DaVinci-7B achieved a near-perfect compilation rate (97.60%), outperforming all open-source models and surpassing GPT-5 and Claude-Sonnet-4 in Pass@1, DSIM, and MSE. Human evaluations (Best-Worst Scaling) also ranked DaVinci-7B highest among non-closed-source models.

Ablation Study¶

Data Strategy Ablation (Pass@1): | Configuration | Pass@1 ↑ | Description | |------|---------|------| | Baseline: Qwen2.5-VL-7B | 59.59 | Base model | | + Original30K | 69.74 | Original code only | | + Reordering30K | 78.78 | Code reordering added (+9.04%) | | + TikZ30K | 84.50 | Comment injection added (+5.72%) |

Reward Ablation: Adding \(R_{text}\) and \(R_{geom}\) significantly improved textual and geometric scores where standard pixel metrics like SSIM failed to provide meaningful gains.

Key Findings¶

Code reordering is the most significant contributor: It increased compilability by 9.04%, proving that structured data is a powerful signal.
Vectorized rewards are effective: \(R_{text}\) and \(R_{geom}\) improved text/geometry fidelity and reduced MSE, whereas SSIM rewards provided negligible benefits.
High code similarity is not necessary: While SFT had the highest cBLEU, the RL-refined DaVinci-7B saw a drop in cBLEU while improving all other visual/compilation metrics.
"Thinking" may not help: The authors observed that explicit reasoning chains (like those in GLM-4.5V-Thinking) did not consistently improve parsing, suggesting that generating structured code is itself a form of implicit reasoning.

Highlights & Insights¶

Vector metadata as reward ground truth: Extracting coordinates from PDF vector elements bypasses OCR/pixel noise, turning reward calculation into a "read" operation rather than an "estimation."
Treating data noise as a first-class citizen: Recognizing order-independence in code as a "training killer" and solving it with LLM-based reordering and comment scaffolds is a transferable strategy for any sequence generation task with ordering freedom.
Layered Capability Training: SFT for primitives and RL for structure enables a 7B model to outperform models with 100x more parameters.

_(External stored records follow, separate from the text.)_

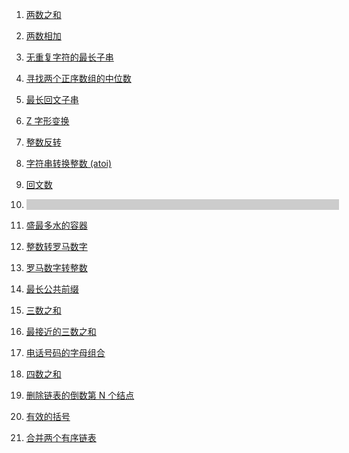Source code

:1. <a href='1. 两数之和'>两数之和</a>
2. <a href='2. 两数相加'>两数相加</a>
3. <a href='3. 无重复字符的最长子串'>无重复字符的最长子串</a>
4. <a href='4. 寻找两个正序数组的中位数'>寻找两个正序数组的中位数</a>
5. <a href='5. 最长回文子串'>最长回文子串</a>
6. <a href='6. Z 字形变换'>Z 字形变换</a>
7. <a href='7. 整数反转'>整数反转</a>
8. <a href='8. 字符串转换整数 (atoi)'>字符串转换整数 (atoi)</a>
9. <a href='9. 回文数'>回文数</a>

10. <a href='' style="display:inline-block;width:500px;background:#ccc;text-decoration:none">&nbsp;</a>

11. <a href='11. 盛最多水的容器'>盛最多水的容器</a>
12. <a href='12. 整数转罗马数字'>整数转罗马数字</a>
13. <a href='13. 罗马数字转整数'>罗马数字转整数</a>
14. <a href='14. 最长公共前缀'>最长公共前缀</a>
15. <a href='15. 三数之和'>三数之和</a>
16. <a href='16. 最接近的三数之和'>最接近的三数之和</a>
17. <a href='17. 电话号码的字母组合'>电话号码的字母组合</a>
18. <a href='18. 四数之和'>四数之和</a>
19. <a href='19. 删除链表的倒数第 N 个结点'>删除链表的倒数第 N 个结点</a>
20. <a href='20. 有效的括号'>有效的括号</a>
21. <a href='21. 合并两个有序链表'>合并两个有序链表</a>
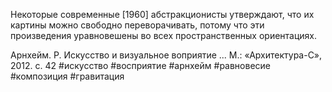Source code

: Некоторые современные [1960] абстракционисты утверждают, что их картины можно свободно переворачивать, потому что эти произведения уравновешены во всех пространственных ориентациях.

Арнхейм. Р. Искусство и визуальное воприятие ... М.: «Архитектура-С», 2012. с. 42
#искусство #восприятие #арнхейм #равновесие #композиция #гравитация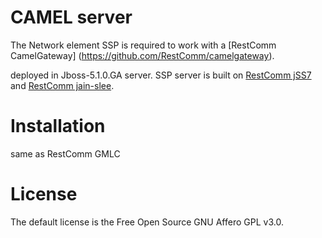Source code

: CAMEL server
============
The Network element SSP is required to work with a [RestComm CamelGateway] (https://github.com/RestComm/camelgateway).

deployed in Jboss-5.1.0.GA server.
SSP server is built on [RestComm jSS7](https://github.com/RestComm/jSS7) and [RestComm jain-slee](https://github.com/RestComm/jain-slee).


Installation
============
same as RestComm GMLC


License
========

The default license is the Free Open Source GNU Affero GPL v3.0.


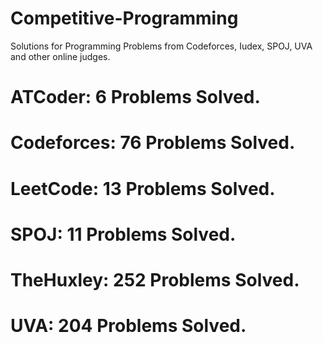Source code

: # Competitive-Programming
Solutions for Programming Problems from Codeforces, Iudex, SPOJ, UVA and other online judges.

# ATCoder: 6 Problems Solved.
# Codeforces: 76 Problems Solved.
# LeetCode: 13 Problems Solved.
# SPOJ: 11 Problems Solved.
# TheHuxley: 252 Problems Solved.
# UVA: 204 Problems Solved.
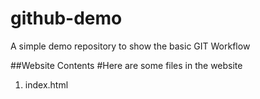 # github-demo
A simple demo repository to show the basic GIT Workflow

##Website Contents
#Here are some files in the website

1.  index.html



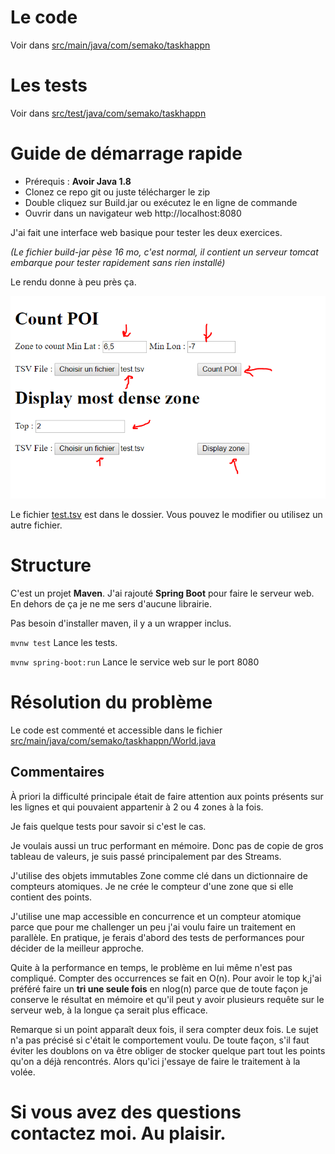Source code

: # Le code
Voir dans [src/main/java/com/semako/taskhappn](src/main/java/com/semako/taskhappn)

# Les tests
Voir dans [src/test/java/com/semako/taskhappn](src/test/java/com/semako/taskhappn)

# Guide de démarrage rapide

- Prérequis : **Avoir Java 1.8**
- Clonez ce repo git ou juste télécharger le zip
- Double cliquez sur Build.jar ou exécutez le en ligne de commande
- Ouvrir dans un navigateur web http://localhost:8080

J'ai fait une interface web basique pour tester les deux exercices.

*(Le fichier build-jar pèse 16 mo, c'est normal, il contient un serveur tomcat embarque pour tester rapidement sans rien installé)*

Le rendu donne à peu près ça.

![Exemple](exemple.png)

Le fichier [test.tsv](test.tsv) est dans le dossier. Vous pouvez le modifier ou utilisez un autre fichier.

# Structure

C'est un projet **Maven**. J'ai rajouté **Spring Boot** pour faire le serveur web. En dehors de ça je ne me sers d'aucune librairie.

Pas besoin d'installer maven, il y a un wrapper inclus.

`mvnw test`
Lance les tests.

`mvnw spring-boot:run`
Lance le service web sur le port 8080

# Résolution du problème

Le code est commenté et accessible dans le fichier [src/main/java/com/semako/taskhappn/World.java](src/main/java/com/semako/taskhappn/World.java)

## Commentaires

À priori la difficulté principale était de faire attention aux points présents sur les lignes et qui pouvaient appartenir à 2 ou 4 zones à la fois.

Je fais quelque tests pour savoir si c'est le cas.

Je voulais aussi un truc performant en mémoire. Donc pas de copie de gros tableau de valeurs, je suis passé principalement par des Streams.

J'utilise des objets immutables Zone comme clé dans un dictionnaire de compteurs atomiques. Je ne crée le compteur d'une zone que si elle contient des points.

J'utilise une map accessible en concurrence et un compteur atomique parce que pour me challenger un peu j'ai voulu faire un traitement en parallèle. En pratique, je ferais d'abord des tests de performances pour décider de la meilleur approche.

Quite à la performance en temps, le problème en lui même n'est pas compliqué. Compter des occurrences se fait en O(n). Pour avoir le top k,j'ai préféré faire un **tri une seule fois** en nlog(n) parce que de toute façon je conserve le résultat en mémoire et qu'il peut y avoir plusieurs requête sur le serveur web, à la longue ça serait plus efficace.

Remarque si un point apparaît deux fois, il sera compter deux fois. Le sujet n'a pas précisé si c'était le comportement voulu.
De toute façon, s'il faut éviter les doublons on va être obliger de stocker quelque part tout les points qu'on a déjà rencontrés.
Alors qu'ici j'essaye de faire le traitement à la volée.


# Si vous avez des questions contactez moi. Au plaisir.
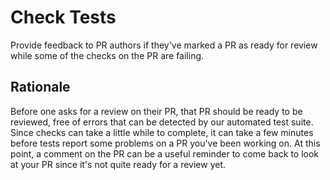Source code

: # Check Tests

Provide feedback to PR authors if they've marked a PR as ready for review while some of the checks on the PR are failing.

## Rationale

Before one asks for a review on their PR, that PR should be ready to be reviewed, free of errors that can be detected by our automated test suite. Since checks can take a little while to complete, it can take a few minutes before tests report some problems on a PR you've been working on. At this point, a comment on the PR can be a useful reminder to come back to look at your PR since it's not quite ready for a review yet.

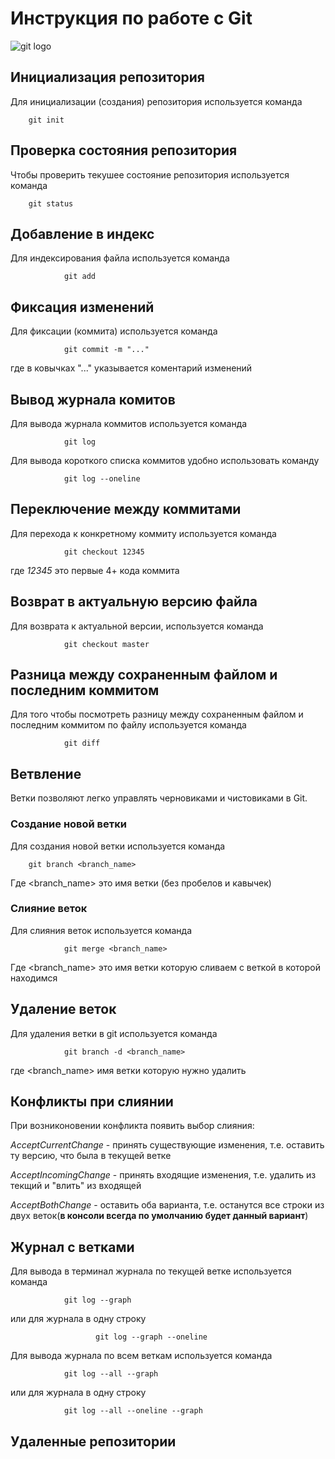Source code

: # **Инструкция по работе с Git**

![git logo](git.bmp)

## Инициализация репозитория

Для инициализации (создания) репозитория используется команда

        git init
        
## Проверка состояния репозитория

Чтобы проверить текушее состояние репозитория используется команда 

        git status
## Добавление в индекс

Для индексирования файла используется команда

                git add
## Фиксация изменений

Для фиксации (коммита) используется команда

                git commit -m "..."

где в ковычках "..." указывается коментарий изменений

## Вывод журнала комитов

Для вывода журнала коммитов используется команда 

                git log


 Для вывода короткого списка коммитов удобно использовать команду

                git log --oneline
 
## Переключение между коммитами

Для перехода к конкретному коммиту используется команда

                git checkout 12345

где *12345* это первые 4+ кода коммита

## Возврат в актуальную версию файла

Для возврата к актуальной версии, используется команда 

                git checkout master


## Разница между сохраненным файлом и последним коммитом
Для того чтобы посмотреть разницу между сохраненным файлом и последним коммитом по файлу используется команда

                git diff

## Ветвление

Ветки позволяют легко управлять черновиками и чистовиками в Git. 

### Создание новой ветки

Для создания новой ветки используется команда 

        git branch <branch_name>

Где <branch_name> это имя ветки (без пробелов и кавычек)

### Слияние веток


Для слияния веток используется команда

                git merge <branch_name>

Где <branch_name> это имя ветки которую сливаем с веткой в которой находимся

## Удаление веток
        
Для удаления ветки в git используется команда

                git branch -d <branch_name>

где <branch_name> имя ветки которую нужно удалить

## Конфликты при слиянии
При возниконовении конфликта появить выбор слияния:

*AcceptCurrentChange* - принять существующие изменения, т.е. оставить ту версию, что была в текущей ветке

*AcceptIncomingChange* - принять входящие изменения, т.е. удалить из текщий и "влить" из входящей

*AcceptBothChange* - оставить оба варианта, т.е. останутся все строки из двух веток(**в консоли всегда по умолчанию будет данный вариант**)

## Журнал с ветками

Для вывода в терминал журнала по текущей ветке используется команда

                git log --graph

или для журнала в одну строку

                       git log --graph --oneline



Для вывода журнала по всем веткам используется команда

                git log --all --graph
или для журнала в одну строку

                git log --all --oneline --graph

## Удаленные репозитории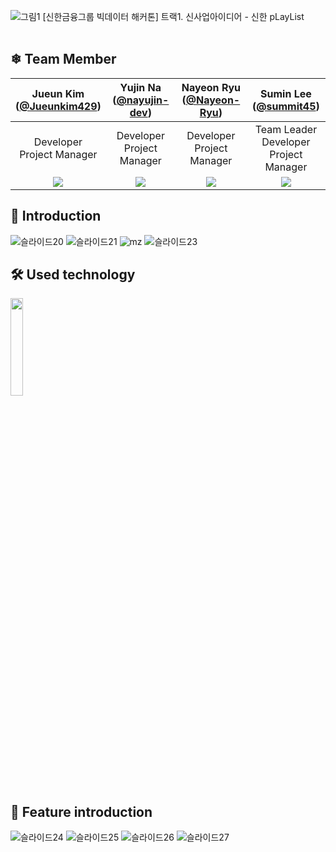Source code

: ![그림1](https://user-images.githubusercontent.com/81628744/194468658-8b93e150-967f-44d8-a102-8318ef34de1a.png)
[신한금융그룹 빅데이터 해커톤] 트랙1. 신사업아이디어 - 신한 pLayList
<br></br>

<!--
## 🏆 
<br></br>
-->

## ❄ Team Member 
|Jueun Kim<br/>([@Jueunkim429](https://github.com/Jueunkim429))|Yujin Na<br/>([@nayujin-dev](https://github.com/nayujin-dev))|Nayeon Ryu<br/>([@Nayeon-Ryu](https://github.com/Nayeon-Ryu))|Sumin Lee<br/>([@summit45](https://github.com/summit45))|
|:----------:|:----------:|:----------:|:----------:|
|Developer<br/>Project Manager|Developer<br/>Project Manager|Developer<br/>Project Manager|Team Leader<br/>Developer<br/>Project Manager|
|![](https://github.com/Jueunkim429.png)|![](https://github.com/nayujin-dev.png)|![](https://github.com/Nayeon-Ryu.png)|![](https://github.com/summit45.png)|

## 🔮 Introduction
![슬라이드20](https://user-images.githubusercontent.com/92364973/194266383-41f39edb-d287-467d-b499-16207a65c680.PNG)
![슬라이드21](https://user-images.githubusercontent.com/92364973/194266397-61247227-8609-411c-926b-4176fa94a3a9.PNG)
![mz](https://user-images.githubusercontent.com/92364973/194274869-742f9a21-7e8a-4930-9cbc-076ea8b75444.png)
![슬라이드23](https://user-images.githubusercontent.com/92364973/194266414-93638f0d-d542-457a-8e57-d912c65cafe5.PNG)

## 🛠 Used technology
<img src="https://user-images.githubusercontent.com/92364973/194266808-235452c4-5a5c-42c4-a2e9-617140973f87.png" width="20%" >

## 🎵 Feature introduction
![슬라이드24](https://user-images.githubusercontent.com/92364973/194266130-d8d5167c-7c3f-4a20-a6d8-5189c5fc49e0.PNG)
![슬라이드25](https://user-images.githubusercontent.com/92364973/194266136-dfaac83e-85a6-4770-81fa-7c1e05952a05.PNG)
![슬라이드26](https://user-images.githubusercontent.com/92364973/194266146-265fa53f-e977-422b-a9ec-322ea469151b.PNG)
![슬라이드27](https://user-images.githubusercontent.com/92364973/194266151-38eaa1ec-d770-466a-9dc9-2a6f193b82b1.PNG)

Limitations & Future Work¶

Dense Visualizations: Extremely dense diagrams (e.g., complex scatter plots) can exceed context length and cause compilation failure.
Reward Dependence on Compilation: \(R_{text}\) and \(R_{geom}\) require a successful PDF build. Failed compilations receive no fine-grained gradient signal.
TikZ Specificity: The reward pipeline relies on TikZ-to-PDF metadata; porting to SVG or Mermaid would require new extraction logic.

vs DetikZify (DATIkZ Series): While those works rely on large-scale SFT and MCTS, DaVinci uses standardized order, comment-augmentation, and GRPO to achieve a significantly higher compilation rate (97.60% vs 78.60%).
vs Closed-Source Models: Unlike GPT-5 or Claude, which often fail on library imports or basic TikZ syntax, DaVinci’s specialized data and rewards ensure high structural fidelity and compilability.

Rating¶

Novelty: ⭐⭐⭐⭐⭐ (Error-free vectorized rewards and drawing order standardization are highly innovative).
Experimental Thoroughness: ⭐⭐⭐⭐⭐ (Comprehensive comparison with closed/open models and dual ablation studies).
Writing Quality: ⭐⭐⭐⭐ (Clear logic and derivation).
Value: ⭐⭐⭐⭐⭐ (High practical value; makes specialized 7B models competitive with frontier LLMs for code generation).